# Influence by Mary Kate and Ashley Olsen



## blinkymei (Nov 17, 2008)

I'm not a crazy fan of the twins but I do like fashion. I read this book briefly at a san francisco airport bookstore on a whim and I liked what I read for the most part but I am unsure if I should get it. From what I got from it, the twins basically interview and talk about the fashion icons that have influenced their lives. I think anyone who appreciates fashion and photography would appreciate this book. As I said, I'm not much of fan of the twins (no offense even though I did grow up watching Full House and grow up/lived in SF when it was a popular tv show). What do you guys think of the book? Would you guys get it?

Synopsis from Barnesandnobles.com:
Synopsis
Mary Kate and Ashley Olsen, known around the world for their individual, unique style have emerged as two of our shared cultures most influential women. In the pages of Influence, Ashley and Mary Kate take readers on a journey through their celebrated young lives, pausing to reflect on what has helped shape them into who they are today. Influence is filled with never-before seen photographs from the girl's private collections, pages of original material by MK and Ashley, and interviews with some of the most influential tastemakers in the world.

photo from Amazon.com:


----------



## beauty_marked (Nov 19, 2008)

I cant stand the Olsens so Id have to see the book and skim through it first. But i think I may considering getting it, because they do know fashion and know very influential, no pun intended, people in the industry.


----------



## ginger9 (Nov 19, 2008)

It's hard to say without being able to look through the pages to get an idea. If you like it just get it. 
	

	
	
		
		

		
		
	


	




Since you asked, personally I am not a fan of the Olsen twins. I like fashion as well but I don't see them as fashion icons and I don't look towards them for inspiration. They wear some awesome labels since they've got crazy money, so I'd be curious to see what their collection is like. Again this book has to be pretty exceptional for me to want to pick it up. But then again to each his/her own.


----------



## florabundance (Nov 19, 2008)

I love their style, haven't bought the book yet, but probably will - here's a little excerpt I read on Nylon:

EXCERPT: INFLUENCE, BY MARY KATE OLSEN AND ASHLEY OLSEN - NYLON MAGAZINE


----------



## Blushbaby (Nov 20, 2008)

For people so into fashion, can somebody explain why The Olsens insist on dressing like homeless bag ladies with "too big clothes" and lank looking hair. 

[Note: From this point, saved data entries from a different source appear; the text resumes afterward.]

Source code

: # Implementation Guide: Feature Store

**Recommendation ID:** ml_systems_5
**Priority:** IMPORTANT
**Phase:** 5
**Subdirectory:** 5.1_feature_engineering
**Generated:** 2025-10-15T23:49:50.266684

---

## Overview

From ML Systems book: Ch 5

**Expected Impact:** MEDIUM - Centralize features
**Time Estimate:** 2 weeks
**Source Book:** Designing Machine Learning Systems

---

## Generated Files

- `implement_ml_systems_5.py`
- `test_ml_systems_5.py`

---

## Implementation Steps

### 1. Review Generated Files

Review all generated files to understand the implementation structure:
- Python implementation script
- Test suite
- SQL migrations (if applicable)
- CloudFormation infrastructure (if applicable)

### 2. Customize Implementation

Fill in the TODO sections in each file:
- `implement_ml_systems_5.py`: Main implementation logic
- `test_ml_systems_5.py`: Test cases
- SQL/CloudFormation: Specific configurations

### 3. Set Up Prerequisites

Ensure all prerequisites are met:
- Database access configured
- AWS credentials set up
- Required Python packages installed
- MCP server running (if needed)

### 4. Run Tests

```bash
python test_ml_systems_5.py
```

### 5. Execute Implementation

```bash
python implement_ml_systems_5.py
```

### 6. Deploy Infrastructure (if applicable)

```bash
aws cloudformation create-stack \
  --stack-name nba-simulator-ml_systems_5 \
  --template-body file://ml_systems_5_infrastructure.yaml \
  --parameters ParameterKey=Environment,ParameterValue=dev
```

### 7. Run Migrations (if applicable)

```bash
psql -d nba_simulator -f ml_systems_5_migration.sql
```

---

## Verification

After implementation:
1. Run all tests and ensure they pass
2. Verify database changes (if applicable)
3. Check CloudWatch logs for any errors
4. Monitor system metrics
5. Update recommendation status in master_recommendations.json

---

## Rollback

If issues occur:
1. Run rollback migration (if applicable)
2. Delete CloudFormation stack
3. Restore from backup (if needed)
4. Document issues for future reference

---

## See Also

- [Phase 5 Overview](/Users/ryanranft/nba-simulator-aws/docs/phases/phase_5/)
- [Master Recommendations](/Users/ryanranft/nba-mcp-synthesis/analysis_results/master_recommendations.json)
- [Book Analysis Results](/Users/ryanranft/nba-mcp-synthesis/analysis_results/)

I'm hardly gonna listen to a word either of them say in regards to style and fashion.

If you wanna buy it, buy it - you can always return it if you change your mind.


----------



## florabundance (Nov 20, 2008)

Quote:

   Originally Posted by *Blushbaby* 

 
_For people so into fashion, can somebody explain why The Olsens insist on dressing like homeless bag ladies with "too big clothes" and lank looking hair. 

I'm hardly gonna listen to a word either of them say in regards to style and fashion.

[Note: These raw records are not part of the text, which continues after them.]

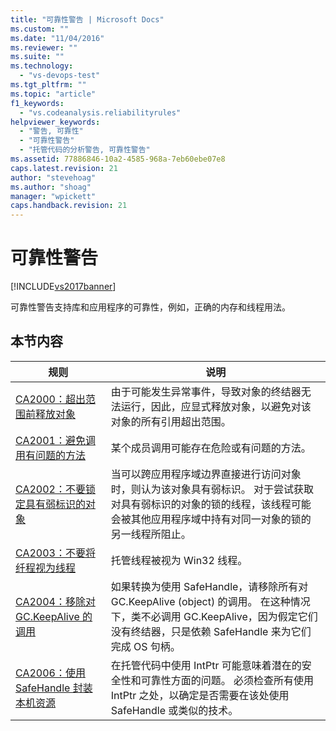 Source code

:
 ```yaml
---
title: "可靠性警告 | Microsoft Docs"
ms.custom: ""
ms.date: "11/04/2016"
ms.reviewer: ""
ms.suite: ""
ms.technology: 
  - "vs-devops-test"
ms.tgt_pltfrm: ""
ms.topic: "article"
f1_keywords: 
  - "vs.codeanalysis.reliabilityrules"
helpviewer_keywords: 
  - "警告, 可靠性"
  - "可靠性警告"
  - "托管代码的分析警告, 可靠性警告"
ms.assetid: 77886846-10a2-4585-968a-7eb60ebe07e8
caps.latest.revision: 21
author: "stevehoag"
ms.author: "shoag"
manager: "wpickett"
caps.handback.revision: 21
---
```

# 可靠性警告
[!INCLUDE[vs2017banner](../code-quality/includes/vs2017banner.md)]

可靠性警告支持库和应用程序的可靠性，例如，正确的内存和线程用法。  
  
## 本节内容  
  
|规则|说明|  
|--------|--------|  
|[CA2000：超出范围前释放对象](../code-quality/ca2000-dispose-objects-before-losing-scope.md)|由于可能发生异常事件，导致对象的终结器无法运行，因此，应显式释放对象，以避免对该对象的所有引用超出范围。|  
|[CA2001：避免调用有问题的方法](../Topic/CA2001:%20Avoid%20calling%20problematic%20methods.md)|某个成员调用可能存在危险或有问题的方法。|  
|[CA2002：不要锁定具有弱标识的对象](../Topic/CA2002:%20Do%20not%20lock%20on%20objects%20with%20weak%20identity.md)|当可以跨应用程序域边界直接进行访问对象时，则认为该对象具有弱标识。  对于尝试获取对具有弱标识的对象的锁的线程，该线程可能会被其他应用程序域中持有对同一对象的锁的另一线程所阻止。|  
|[CA2003：不要将纤程视为线程](../code-quality/ca2003-do-not-treat-fibers-as-threads.md)|托管线程被视为 Win32 线程。|  
|[CA2004：移除对 GC.KeepAlive 的调用](../Topic/CA2004:%20Remove%20calls%20to%20GC.KeepAlive.md)|如果转换为使用 SafeHandle，请移除所有对 GC.KeepAlive \(object\) 的调用。  在这种情况下，类不必调用 GC.KeepAlive，因为假定它们没有终结器，只是依赖 SafeHandle 来为它们完成 OS 句柄。|  
|[CA2006：使用 SafeHandle 封装本机资源](../code-quality/ca2006-use-safehandle-to-encapsulate-native-resources.md)|在托管代码中使用 IntPtr 可能意味着潜在的安全性和可靠性方面的问题。  必须检查所有使用 IntPtr 之处，以确定是否需要在该处使用 SafeHandle 或类似的技术。|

If you wanna buy it, buy it - you can always return it if you change your mind._

 
LMAO! You crack me up.
I do get what you mean..Sometimes they look haggard, but they do have moments where they look genuinely beautiful.
They're just grungey. MK more so than Ashley


----------



## blinkymei (Nov 26, 2008)

Quote:

   Originally Posted by *florabundance* 

 
_LMAO! You crack me up.
I do get what you mean..Sometimes they look haggard, but they do have moments where they look genuinely beautiful.
They're just grungey. MK more so than Ashley_

 
Thanks for the excerpt Florabundance, but lol, the funny thing is that was one of the few sections I had time to read...

LOL, yeah it's true MK dresses pretty hobo and Ashley not as much, at least it's comfy? haha, with their money I'm sure they don't mind to make any hot mess look and feel rich...

but the book, I should check it out again, we'll see.


----------



## Shaquille (Nov 26, 2008)

I have it and I haven't finished reading it. 
I do enjoy this book a lot and it actually got to the intelligent side of me, lol. 
I actually wrote an article about it for my blog and another online source. Since it hasn't been published yet, I can't really show it 
	

	
	
		
		

		
		
	


	




A little hint though, it's a great book. I love the people they interviewed and love the topics of each interview. I'd suggest get a soft cover since the hard one cost me too much :s


----------